On one tray, drop in the Notre Dame defense. It’s young, especially in the secondary. It’s inexperienced. In 2015, it was prone to the big play. There isn’t a pure pass rusher in sight.
On the other tray, add the Irish offense. It’s explosive. It’s run by Kizer, one of the country’s premier quarterbacks. It features — again, silly me — what looks like a dominant running game. Its receivers are young, but there’s talent across the board.
I thought, more often than not, the offense’s productivity would outweigh the defense’s significant growing pains. Notre Dame’s defense would surrender a frustrating pile of points, but Kizer and Co. would swoop in and save the day.
The reality, through nine games, is that Notre Dame’s defense ranks 114th nationally in sacks per game (1.2), 105th in turnover margin (-0.56) and 83rd in tackles for loss (5.6). The Irish allow opponents to score touchdowns in the red zone 65.6 percent of the time (92nd).
Notre Dame’s offense, on the other hand, has not been consistent enough to compensate for its defense (and certainly, its special teams). The Irish sit 68th in third down conversions, 62nd in total offense (408.7 yards per game) and 58th in scoring offense (29.9 points per game). They score touchdowns in the red zone 61.1 percent of the time (71st) and have piled up 21 plays of 30 yards or more (58th).
The offense has been unexpectedly average. The defense and special teams have been below average.
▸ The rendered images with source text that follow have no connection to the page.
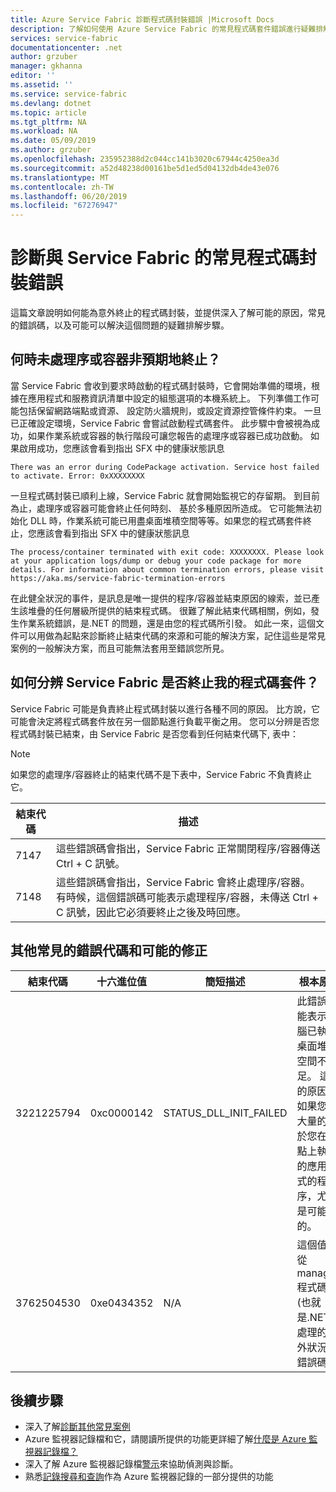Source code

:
 ```yaml
---
title: Azure Service Fabric 診斷程式碼封裝錯誤 |Microsoft Docs
description: 了解如何使用 Azure Service Fabric 的常見程式碼套件錯誤進行疑難排解
services: service-fabric
documentationcenter: .net
author: grzuber
manager: gkhanna
editor: ''
ms.assetid: ''
ms.service: service-fabric
ms.devlang: dotnet
ms.topic: article
ms.tgt_pltfrm: NA
ms.workload: NA
ms.date: 05/09/2019
ms.author: grzuber
ms.openlocfilehash: 235952388d2c044cc141b3020c67944c4250ea3d
ms.sourcegitcommit: a52d48238d00161be5d1ed5d04132db4de43e076
ms.translationtype: MT
ms.contentlocale: zh-TW
ms.lasthandoff: 06/20/2019
ms.locfileid: "67276947"
---
```

# <a name="diagnose-common-code-package-errors-with-service-fabric"></a>診斷與 Service Fabric 的常見程式碼封裝錯誤

這篇文章說明如何能為意外終止的程式碼封裝，並提供深入了解可能的原因，常見的錯誤碼，以及可能可以解決這個問題的疑難排解步驟。

## <a name="when-does-a-process-or-container-terminate-unexpectedly"></a>何時未處理序或容器非預期地終止？

當 Service Fabric 會收到要求時啟動的程式碼封裝時，它會開始準備的環境，根據在應用程式和服務資訊清單中設定的組態選項的本機系統上。 下列準備工作可能包括保留網路端點或資源、 設定防火牆規則，或設定資源控管條件約束。 一旦已正確設定環境，Service Fabric 會嘗試啟動程式碼套件。 此步驟中會被視為成功，如果作業系統或容器的執行階段可讓您報告的處理序或容器已成功啟動。 如果啟用成功，您應該會看到指出 SFX 中的健康狀態訊息

```
There was an error during CodePackage activation. Service host failed to activate. Error: 0xXXXXXXXX
```

一旦程式碼封裝已順利上線，Service Fabric 就會開始監視它的存留期。 到目前為止，處理序或容器可能會終止任何時刻、 基於多種原因所造成。 它可能無法初始化 DLL 時，作業系統可能已用盡桌面堆積空間等等。如果您的程式碼套件終止，您應該會看到指出 SFX 中的健康狀態訊息

```
The process/container terminated with exit code: XXXXXXXX. Please look at your application logs/dump or debug your code package for more details. For information about common termination errors, please visit https://aka.ms/service-fabric-termination-errors
```

在此健全狀況的事件，是訊息是唯一提供的程序/容器並結束原因的線索，並已產生該堆疊的任何層級所提供的結束程式碼。 很難了解此結束代碼相關，例如，發生作業系統錯誤，是.NET 的問題，還是由您的程式碼所引發。 如此一來，這個文件可以用做為起點來診斷終止結束代碼的來源和可能的解決方案，記住這些是常見案例的一般解決方案，而且可能無法套用至錯誤您所見。

## <a name="how-can-i-tell-if-service-fabric-terminated-my-code-package"></a>如何分辨 Service Fabric 是否終止我的程式碼套件？

Service Fabric 可能是負責終止程式碼封裝以進行各種不同的原因。 比方說，它可能會決定將程式碼套件放在另一個節點進行負載平衡之用。 您可以分辨是否您程式碼封裝已結束，由 Service Fabric 是否您看到任何結束代碼下, 表中：

>[!NOTE]
> 如果您的處理序/容器終止的結束代碼不是下表中，Service Fabric 不負責終止它。

結束代碼 | 描述
--------- | -----------
7147 | 這些錯誤碼會指出，Service Fabric 正常關閉程序/容器傳送 Ctrl + C 訊號。
7148 | 這些錯誤碼會指出，Service Fabric 會終止處理序/容器。 有時候，這個錯誤碼可能表示處理程序/容器，未傳送 Ctrl + C 訊號，因此它必須要終止之後及時回應。


## <a name="other-common-error-codes-and-their-potential-fixes"></a>其他常見的錯誤代碼和可能的修正

結束代碼 | 十六進位值 | 簡短描述 | 根本原因 | 可能的修正程式
--------- | --------- | ----------------- | ---------- | -------------
3221225794 | 0xc0000142 | STATUS_DLL_INIT_FAILED | 此錯誤可能表示電腦已執行桌面堆積空間不足。 這個的原因是如果您有大量的屬於您在節點上執行的應用程式的程序，尤其是可能的。 | 如果您的程式不建置來回應 Ctrl + C 訊號，您可以啟用在叢集資訊清單中的"EnableActivateNoWindow 」 設定。 啟用此設定表示您的程式碼套件會執行但沒有 GUI 視窗，並不會收到 Ctrl + C 訊號，但會減少每個處理序耗用的桌面堆積空間數量。 如果您的程式碼套件需要接收 Ctrl + C 訊號，您可以增加節點的桌面堆積的大小。
3762504530 | 0xe0434352 | N/A | 這個值是從 managed 程式碼 (也就是.NET) 處理的例外狀況的錯誤碼。 | 如果您發現這個結束代碼，則表示您的應用程式引發的例外狀況保持未處理，而且結束處理程序。 偵錯您的應用程式記錄和傾印應該判斷造成錯誤的第一個步驟。

## <a name="next-steps"></a>後續步驟

* 深入了解[診斷其他常見案例](service-fabric-diagnostics-common-scenarios.md)
* Azure 監視器記錄檔和它，請閱讀所提供的功能更詳細了解[什麼是 Azure 監視器記錄檔？](../operations-management-suite/operations-management-suite-overview.md)
* 深入了解 Azure 監視器記錄檔[警示](../log-analytics/log-analytics-alerts.md)來協助偵測與診斷。
* 熟悉[記錄搜尋和查詢](../log-analytics/log-analytics-log-searches.md)作為 Azure 監視器記錄的一部分提供的功能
That’s bound to tip the scale.
Still, especially considering outside factors, I put my name next to 9-3. “Sure, this team isn’t as good as it was last season,” I reasoned, “but its schedule is so much easier.”
And despite Notre Dame’s record, it is. The three teams the Irish have beaten — Nevada, Syracuse and Miami — own an overall record of 12-15. Take away the Notre Dame win from their six other opponents, and those teams are a less than lackluster 20-27.
An average Notre Dame team, with this schedule, would already be bowl eligible. These Irish are worse than average.
I expected more, and you deserve better.